God’s faithful priest is consecrated to the things of God (vss 12-19)

A boy clothed in righteousness (vss 12-19)

  • Against the backdrop of a criminal clergy
    • Earlier in 1 Samuel 1 when Hannah was praying for a son Eli thought she was drunk. Probably because that’s what he was accustomed to seeing. And Hannah specifically says, Count not thine handmaid for a daughter of Belial. The irony of Hannah telling Eli don’t call me a daughter of Belial when God describes Eli’s own sons as sons of Belial can’t be missed.
    • The young men are taking offerings to the Lord for themselves without making any offering to the Lord. It’s total abuse of their position. It’s dishonoring to God. And it makes the people attending hate the things of God.
    • The priests don’t even steal from people themselves, they have a servant doing it. And this guy has a pitch fork in verse 13. The image is unmistakable. If you’re worshipping God in Shiloh, watch out for the guy with the pitchfork because he’s there to steal your offering.
    • The people who were sanctified and set apart for God’s purposes turned God’s place of revelation and help into a place of violence, injustice, and greed. They took a sanctuary, a place of rest, and made it a vile place of bitterness.
    • Now how about coming to church? Some people make coming to church a bitter experience. Some people make coming to church a lovely experience. The difference is one group honors the things of God and the other honors themselves.
  • A boy clothed in righteousness (vss 18-19)
    • Then the scene changes. In verse 18 we have a little boy, dressed for the job of priest, and shining as a little light in the midst of darkness. Samuel is clothed in righteousness you could say. He is certainly clothed in the priestly garments from a young age. He is dressed for the job.
    • Samuel is faithful as a child. He does the things that honor God even before he knows the Lord. This wasn’t about his relationship to the Lord. This was about his relationship to the THINGS of the Lord. If you’re not right with God’s things – His words, His people, His sanctuary – truly you aren’t right with God.
    • Hannah makes him a coat every year. That coat was something the high priest wears. 
    • Samuel’s training begins before he knows the importance of his training. Something we parents make the mistake of in spiritual matters is saying it’s not important to do until the kids understand why they’re doing it. But that’s not true in Math, military training, education.

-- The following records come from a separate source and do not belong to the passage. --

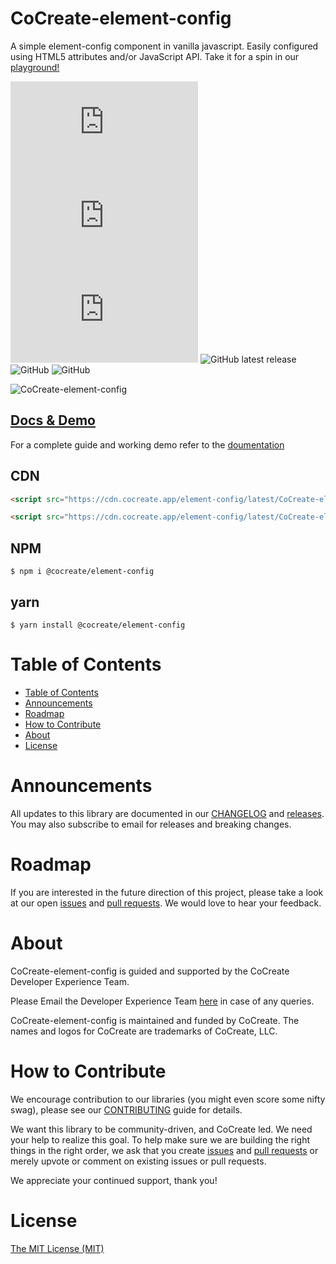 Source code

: # CoCreate-element-config

A simple element-config component in vanilla javascript. Easily configured using HTML5 attributes and/or JavaScript API. Take it for a spin in our [playground!](https://cocreate.app/docs/element-config)

![min file size in bytes](https://img.badgesize.io/https://cdn.cocreate.app/element-config/latest/CoCreate-element-config.min.js?style=flat-square&label=minified&color=orange)
![gzip file size in bytes](https://img.badgesize.io/https://cdn.cocreate.app/element-config/latest/CoCreate-element-config.min.js?compression=gzip&style=flat-square&label=gzip&color=yellow)
![brotlifile size in bytes](https://img.badgesize.io/https://cdn.cocreate.app/element-config/latest/CoCreate-element-config.min.js?compression=brotli&style=flat-square&label=brotli)
![GitHub latest release](https://img.shields.io/github/v/release/CoCreate-app/CoCreate-element-config?style=flat-square)
![GitHub](https://img.shields.io/github/license/CoCreate-app/CoCreate-element-config?style=flat-square)
![GitHub](https://img.shields.io/static/v1?style=flat-square&label=&message=Hiring&color=blueviolet)


![CoCreate-element-config](https://cdn.cocreate.app/docs/CoCreate-element-config.gif)

## [Docs & Demo](https://cocreate.app/docs/element-config)

For a complete guide and working demo refer to the [doumentation](https://cocreate.app/docs/element-config)

## CDN

```html
<script src="https://cdn.cocreate.app/element-config/latest/CoCreate-element-config.min.js"></script>
```

```html
<script src="https://cdn.cocreate.app/element-config/latest/CoCreate-element-config.min.css"></script>
```

## NPM

```shell
$ npm i @cocreate/element-config
```

## yarn

```shell
$ yarn install @cocreate/element-config
```

# Table of Contents

- [Table of Contents](#table-of-contents)
- [Announcements](#announcements)
- [Roadmap](#roadmap)
- [How to Contribute](#how-to-contribute)
- [About](#about)
- [License](#license)

<a name="announcements"></a>

# Announcements

All updates to this library are documented in our [CHANGELOG](https://github.com/CoCreate-app/CoCreate-element-config/blob/master/CHANGELOG.md) and [releases](https://github.com/CoCreate-app/CoCreate-element-config/releases). You may also subscribe to email for releases and breaking changes.

<a name="roadmap"></a>

# Roadmap

If you are interested in the future direction of this project, please take a look at our open [issues](https://github.com/CoCreate-app/CoCreate-element-config/issues) and [pull requests](https://github.com/CoCreate-app/CoCreate-element-config/pulls). We would love to hear your feedback.

<a name="about"></a>

# About

CoCreate-element-config is guided and supported by the CoCreate Developer Experience Team.

Please Email the Developer Experience Team [here](mailto:develop@cocreate.app) in case of any queries.

CoCreate-element-config is maintained and funded by CoCreate. The names and logos for CoCreate are trademarks of CoCreate, LLC.

<a name="contribute"></a>

# How to Contribute

We encourage contribution to our libraries (you might even score some nifty swag), please see our [CONTRIBUTING](https://github.com/CoCreate-app/CoCreate-element-config/blob/master/CONTRIBUTING.md) guide for details.

We want this library to be community-driven, and CoCreate led. We need your help to realize this goal. To help make sure we are building the right things in the right order, we ask that you create [issues](https://github.com/CoCreate-app/CoCreate-element-config/issues) and [pull requests](https://github.com/CoCreate-app/CoCreate-element-config/pulls) or merely upvote or comment on existing issues or pull requests.

We appreciate your continued support, thank you!

# License

[The MIT License (MIT)](https://github.com/CoCreate-app/CoCreate-element-config/blob/master/LICENSE)
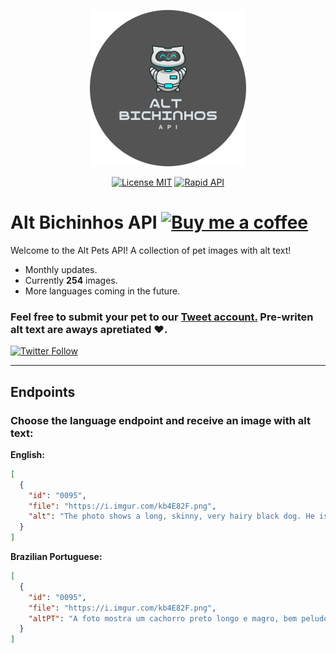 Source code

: <p align="center">
<img  alt="Alt Bicinhos API logo. Grey background with a cartoon of a cat robot." src="./media/logo.png" width=250></a>
</p>
<p align="center">
<a href="https://github.com/ashtrindade/altbichinhos/blob/main/LICENSE.md"><img alt="License MIT" src="https://img.shields.io/apm/l/atomic-design-ui.svg?"></a>
<a href="https://rapidapi.com/ashtrindade/api/alt-bichinhos"><img alt="Rapid API" src="https://img.shields.io/badge/-RapidAPI-1d4371"></a>
</p>

# Alt Bichinhos API <a href="https://www.buymeacoffee.com/onlyashd"><img src="https://i.imgur.com/f1dRT70.png" alt="Buy me a coffee" width=125></a>
Welcome to the Alt Pets API! A collection of pet images with alt text!

- Monthly updates. 
- Currently **254** images.
- More languages coming in the future. 

### Feel free to submit your pet to our <a href="https://twitter.com/altbichinhos">Tweet account.</a> Pre-writen alt text are aways apretiated ♥.
<a href="https://twitter.com/altbichinhos"><img alt="Twitter Follow" src="https://img.shields.io/twitter/follow/altbichinhos?label=%40altbichinhos&style=social"></a>

---

## Endpoints
### Choose the language endpoint and receive an image with alt text:
**English:**
```json
[
  {
    "id": "0095",
    "file": "https://i.imgur.com/kb4E82F.png",
    "alt": "The photo shows a long, skinny, very hairy black dog. He is lying on his back with his head to the right. In her belly, well shrunk, is a black kitten. He is very small and stares at the camera with his little green eyes. They are lying on the floor, on top of a blue and white rug."
  }
]
```

**Brazilian Portuguese:**
```json
[
  {
    "id": "0095",
    "file": "https://i.imgur.com/kb4E82F.png",
    "altPT": "A foto mostra um cachorro preto longo e magro, bem peludo. Está deitado de costas, com a cabeça para a direita. Em sua barriga, bem encolhido, está um gatinho também preto. Ele é bem pequeno e encara a câmera com seus olhinhos verdes. Estão deitados no chão, em cima de um tapete azul e branco."
  }
]
```
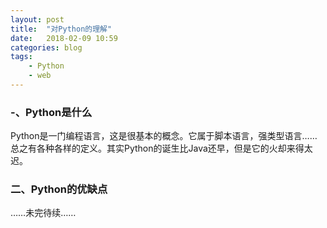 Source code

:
 ```yaml
---
layout: post
title:  "对Python的理解"
date:   2018-02-09 10:59
categories: blog
tags:
    - Python
    - web
---
```


### -、Python是什么

Python是一门编程语言，这是很基本的概念。它属于脚本语言，强类型语言……总之有各种各样的定义。其实Python的诞生比Java还早，但是它的火却来得太迟。

### 二、Python的优缺点

……未完待续……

A boy who is a blessing to his parents (vss 20-21)

A boy who is a light in a dark world (vss 22-26)

  • The contrast is again unmistakable. Samuel is a blessing while Eli’s sons are curses. Samuel’s light and influence are growing as Eli’s tenure is fading.
  • Verse 25 if a man steal from another man then a judge can declare him a thief and the thief will go to jail or pay back what he stole. But if a man steal from God or profane the things of God who will plead for him? If you take the Lord’s name in vain, who pleads for you? Who is your defense attorney?
  • The Lord is no respecter of persons, but the Lord will certainly honor those who honor Him.